Work instructions: Using the data below, determine the number of lines that include the string "combine". Write only that number.

Records for this exercise:
☆ ☆ ☆
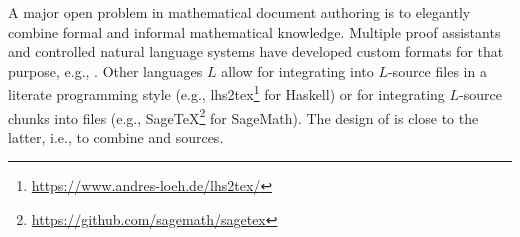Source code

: 
A major open problem in mathematical document authoring is to elegantly combine formal and informal mathematical knowledge.
Multiple proof assistants and controlled natural language systems have developed custom formats for that purpose, e.g., \cite{isabelle_documentoriented,mizar,plato,naproche}.
Other languages $L$ allow for integrating \latex into $L$-source files in a literate programming style (e.g., lhs2tex\footnote{\url{https://www.andres-loeh.de/lhs2tex/}} for Haskell) or for integrating $L$-source chunks into \latex files (e.g., SageTeX\footnote{\url{https://github.com/sagemath/sagetex}} for SageMath).
The design of \mmttex is close to the latter, i.e., to combine \mmt and \latex sources.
☆ ☆ ☆
Answer to this problem: 2